• **Problem description**
Each entry below should be echoed exactly, with pictures omitted.
------ Working data ------
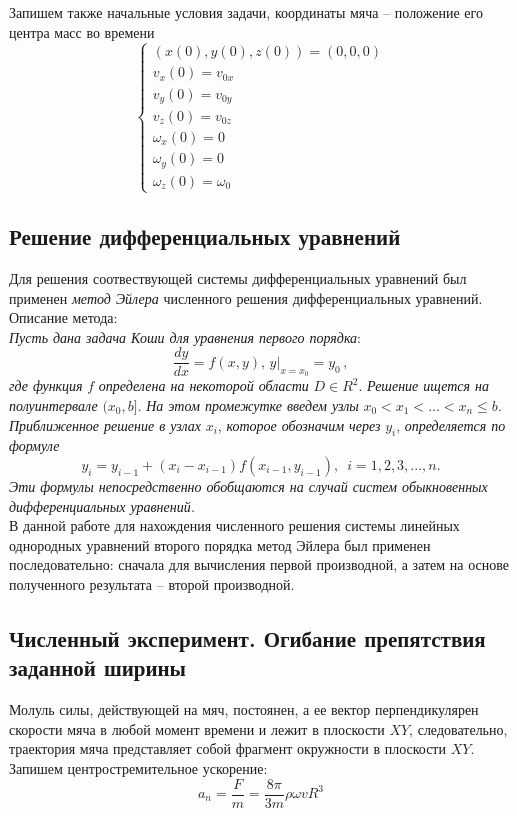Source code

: \documentclass[a5paper, 10pt]{article}
\theoremstyle{definition}
\theoremstyle{plain}
\theoremstyle{remark}
\begin{document}
Запишем также начальные условия задачи, координаты мяча -- положение его центра масс во времени
\begin{equation}
\begin{cases}
\left(x (0), y(0), z(0) \right)  = \left(0, 0, 0\right)\\
v_{x} (0) = v_{0x}\\
v_{y} (0) = v_{0y}\\
v_{z} (0) = v_{0z}\\
\omega_{x} (0) = 0\\
\omega_{y} (0) = 0\\
\omega_{z} (0) = \omega_{0}
\end{cases}
\end{equation}
\subsection{Решение дифференциальных уравнений}
Для решения соотвествующей системы дифференциальных уравнений был применен \textit{метод Эйлера} численного решения дифференциальных уравнений. Описание метода:\\
\textit{Пусть дана задача Коши для уравнения первого порядка}:
$$ \frac{dy}{dx} = f(x, y), \, \left. y \right|_{x = x_0} = y_0 \, ,$$
\textit{где функция} $f$ \textit{определена на некоторой области} $D \in R^2$. \textit{Решение ищется на полуинтервале} $(x_0, b]$. \textit{На этом промежутке введем узлы} $x_0 < x_1 < ... < x_n \leq b$. \textit{Приближенное решение в узлах} $x_i$, \textit{которое обозначим через} $y_i$,  \textit{определяется по формуле}
$$y_i = y_{i-1} + (x_i - x_{i-1}) f(x_{i-1}, y_{i-1}), \, \, \, i = 1, 2, 3, ..., n.$$
\textit{Эти формулы непосредственно обобщаются на случай систем обыкновенных дифференциальных уравнений.}\\
В данной работе для нахождения численного решения системы линейных однородных уравнений второго порядка метод Эйлера был применен последовательно: сначала для вычисления первой производной, а затем на основе полученного результата -- второй производной.

\subsection{Численный эксперимент. Огибание препятствия заданной ширины}
Молуль силы, действующей на мяч, постоянен, а ее вектор перпендикулярен скорости мяча в любой момент времени и лежит в плоскости $XY$, следовательно, траектория мяча представляет собой фрагмент окружности в плоскости  $XY$. \\
Запишем центростремительное ускорение:
\begin{equation}
a_n = \frac{F}{m} = \frac{8\pi}{3m} \rho \omega v R^3
\end{equation}
\end{document}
------
• **Solution**
Source code

: \documentclass[a5paper, 10pt]{article}
\theoremstyle{definition}
\theoremstyle{plain}
\theoremstyle{remark}
\begin{document}
Запишем также начальные условия задачи, координаты мяча -- положение его центра масс во времени
\begin{equation}
\begin{cases}
\left(x (0), y(0), z(0) \right)  = \left(0, 0, 0\right)\\
v_{x} (0) = v_{0x}\\
v_{y} (0) = v_{0y}\\
v_{z} (0) = v_{0z}\\
\omega_{x} (0) = 0\\
\omega_{y} (0) = 0\\
\omega_{z} (0) = \omega_{0}
\end{cases}
\end{equation}
\subsection{Решение дифференциальных уравнений}
Для решения соотвествующей системы дифференциальных уравнений был применен \textit{метод Эйлера} численного решения дифференциальных уравнений. Описание метода:\\
\textit{Пусть дана задача Коши для уравнения первого порядка}:
$$ \frac{dy}{dx} = f(x, y), \, \left. y \right|_{x = x_0} = y_0 \, ,$$
\textit{где функция} $f$ \textit{определена на некоторой области} $D \in R^2$. \textit{Решение ищется на полуинтервале} $(x_0, b]$. \textit{На этом промежутке введем узлы} $x_0 < x_1 < ... < x_n \leq b$. \textit{Приближенное решение в узлах} $x_i$, \textit{которое обозначим через} $y_i$,  \textit{определяется по формуле}
$$y_i = y_{i-1} + (x_i - x_{i-1}) f(x_{i-1}, y_{i-1}), \, \, \, i = 1, 2, 3, ..., n.$$
\textit{Эти формулы непосредственно обобщаются на случай систем обыкновенных дифференциальных уравнений.}\\
В данной работе для нахождения численного решения системы линейных однородных уравнений второго порядка метод Эйлера был применен последовательно: сначала для вычисления первой производной, а затем на основе полученного результата -- второй производной.

\subsection{Численный эксперимент. Огибание препятствия заданной ширины}
Молуль силы, действующей на мяч, постоянен, а ее вектор перпендикулярен скорости мяча в любой момент времени и лежит в плоскости $XY$, следовательно, траектория мяча представляет собой фрагмент окружности в плоскости  $XY$. \\
Запишем центростремительное ускорение:
\begin{equation}
a_n = \frac{F}{m} = \frac{8\pi}{3m} \rho \omega v R^3
\end{equation}
\end{document}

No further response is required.